Support Questions

Find answers, ask questions, and share your expertise

Convert Json to sql format

avatar
Expert Contributor

json.txt

Hi,

I am trying to insert the following json format to SQL. Since they are not in the same level so it can be challenged. Any thoughts please?

Thanks,

SJ

1 ACCEPTED SOLUTION

avatar
Master Guru

Hi @Sanaz Janbakhsh
Prepare INSERT/UPDATE statements:-

As you are having array inside your json message,if you have array in your json file then you need to flatten out json message before ConvertJSONToSQL processor as it expects flat json message to prepare INSERT/UPDATE statements.I tried with your data There are 2 ways to prepare INSERT/UPDATE statements for PutSQL processor.

Method1:- Using JSONToSQL to prepare INSERT/UPDATE:-

Input:-

{
  "applicationID": "9",
  "applicationName": "Sensors",
  "nodeName": "XXXX",
  "devEUI": "XX",
  "rxInfo": [
    {
      "mac": "647fdafffe00416b",
      "time": "2017-07-19T21:39:35Z",
      "rssi": -1,
      "loRaSNR": XXX,
      "name": "SaroshGateway",
      "latitude": 51.0216123,
      "longitude": -114.039802,
      "altitude": 0
    }
  ],
  "txInfo": {
    "frequency": 902300000,
    "dataRate": {
      "modulation": "LORA",
      "bandwidth": 125,
      "spreadFactor": 10
    },
    "adr": true,
    "codeRate": "4/5"
  },
  "fCnt": 7,
  "fPort": 1,
  "data": "IA=="
}

Flattening Base Level Json data:-

First we need to flatten out the base fields which are not in Array.

To flatten Json message in nifi we are having JoltTransformJSON processor which will do flattening the json file.

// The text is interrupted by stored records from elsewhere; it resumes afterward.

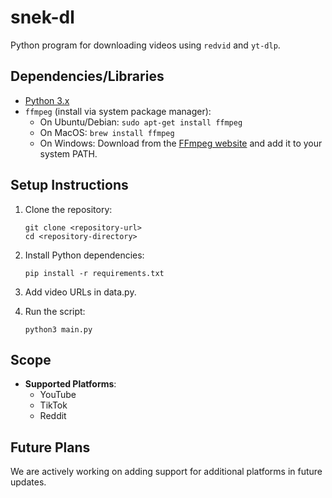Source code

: # snek-dl

Python program for downloading videos using `redvid` and `yt-dlp`.

## Dependencies/Libraries

- [Python 3.x](https://www.python.org/downloads/)
- `ffmpeg` (install via system package manager):
  - On Ubuntu/Debian: `sudo apt-get install ffmpeg`
  - On MacOS: `brew install ffmpeg`
  - On Windows: Download from the [FFmpeg website](https://ffmpeg.org/download.html) and add it to your system PATH.

## Setup Instructions

1. Clone the repository:
	```
	git clone <repository-url>
	cd <repository-directory>
	```

2. Install Python dependencies:
	```
	pip install -r requirements.txt
	```

3. Add video URLs in data.py.

4. Run the script:
	```
	python3 main.py
	```

## Scope

- **Supported Platforms**:
  - YouTube
  - TikTok
  - Reddit

## Future Plans

We are actively working on adding support for additional platforms in future updates.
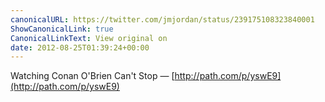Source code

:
 ```yaml
---
canonicalURL: https://twitter.com/jmjordan/status/239175108323840001
ShowCanonicalLink: true
CanonicalLinkText: View original on
date: 2012-08-25T01:39:24+00:00
---
```

Watching Conan O'Brien Can't Stop — [http://path.com/p/yswE9](http://path.com/p/yswE9)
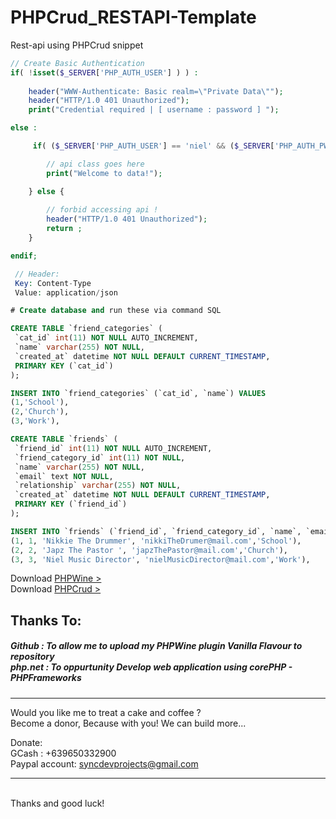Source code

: # PHPCrud_RESTAPI-Template
Rest-api using PHPCrud snippet 

```PHP
// Create Basic Authentication 
if( !isset($_SERVER['PHP_AUTH_USER'] ) ) :
   
    header("WWW-Authenticate: Basic realm=\"Private Data\"");
    header("HTTP/1.0 401 Unauthorized");
    print("Credential required | [ username : password ] ");

else :

     if( ($_SERVER['PHP_AUTH_USER'] == 'niel' && ($_SERVER['PHP_AUTH_PW'] == 'admin')) ) {

        // api class goes here
        print("Welcome to data!");

    } else {
        
        // forbid accessing api !
        header("HTTP/1.0 401 Unauthorized");
        return ;
    }

endif;

```
```PHP
 // Header: 
 Key: Content-Type 
 Value: application/json
 ```
 ```SQL
 # Create database and run these via command SQL

 CREATE TABLE `friend_categories` (
  `cat_id` int(11) NOT NULL AUTO_INCREMENT,
  `name` varchar(255) NOT NULL,
  `created_at` datetime NOT NULL DEFAULT CURRENT_TIMESTAMP,
  PRIMARY KEY (`cat_id`)
 );

 INSERT INTO `friend_categories` (`cat_id`, `name`) VALUES
 (1,'School'),
 (2,'Church'),
 (3,'Work'),

 CREATE TABLE `friends` (
  `friend_id` int(11) NOT NULL AUTO_INCREMENT,
  `friend_category_id` int(11) NOT NULL,
  `name` varchar(255) NOT NULL,
  `email` text NOT NULL,
  `relationship` varchar(255) NOT NULL,
  `created_at` datetime NOT NULL DEFAULT CURRENT_TIMESTAMP,
  PRIMARY KEY (`friend_id`)
 );

 INSERT INTO `friends` (`friend_id`, `friend_category_id`, `name`, `email`, `relationship`) VALUES
 (1, 1, 'Nikkie The Drummer', 'nikkiTheDrumer@mail.com','School'),
 (2, 2, 'Japz The Pastor ', 'japzThePastor@mail.com','Church'),
 (3, 3, 'Niel Music Director', 'nielMusicDirector@mail.com','Work'),
```
Download <a href="https://github.com/nielsofficeofficial/PHPWine"> PHPWine > </a> <br />
Download <a href="https://github.com/nielsofficeofficial/PHPCrud"> PHPCrud > </a>

<h2>Thanks To:</h2>
<h5>
Github : To allow me to upload my PHPWine plugin Vanilla Flavour to repository<br /> 
php.net : To oppurtunity Develop web application using corePHP - PHPFrameworks<br />
</h5>


<hr />
Would you like me to treat a cake and coffee ? <br />
Become a donor, Because with you! We can build more... 

Donate: <br />
GCash : +639650332900 <br /> 
Paypal account: syncdevprojects@gmail.com
<hr />
<br />
Thanks and good luck!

You can test out flattening json on http://jolt-demo.appspot.com

Use the Jolt Specification below to flatten the base fields:-

[
  {
    "operation": "shift",
    "spec": {
      "*": "&",
      "txInfo": {
        "*": "tI-&",
        "dataRate": {
          "*": "dR&"
        }
      }
    }
  }
  ]


Output:-

{
"applicationID": "9",
"applicationName": "Sensors",
"nodeName": "XXXX",
"devEUI": "XX",
"rxInfo": [{
"mac": "647fdafffe00416b",
"time": "2017-07-19T21:39:35Z",
"rssi": -1,
"loRaSNR": "XXX",
"name": "SaroshGateway",
"latitude": 51.0216123,
"longitude": -114.039802,
"altitude": 0
}],
"tI-frequency": 902300000,--there is tI before frequency because in jolt i have given "*": "tI-&"
"dRmodulation": "LORA",--same with dR also i have given "*": "dR&" 
"dRbandwidth": 125,
"dRspreadFactor": 10,
"tI-adr": true,
"tI-codeRate": "4/5",
"fCnt": 7,
"fPort": 1,
"data": "IA=="
}

In this step we have flatten all the base fields in json message except array.

jolt configs:-

40524-jolt-config.png

Extract Attributes for Flatten Json Fileds using EvaluateJsonPath:-

In this step use the Destination property as flowfile-attribute so that we can extract the content of the json message to attributes.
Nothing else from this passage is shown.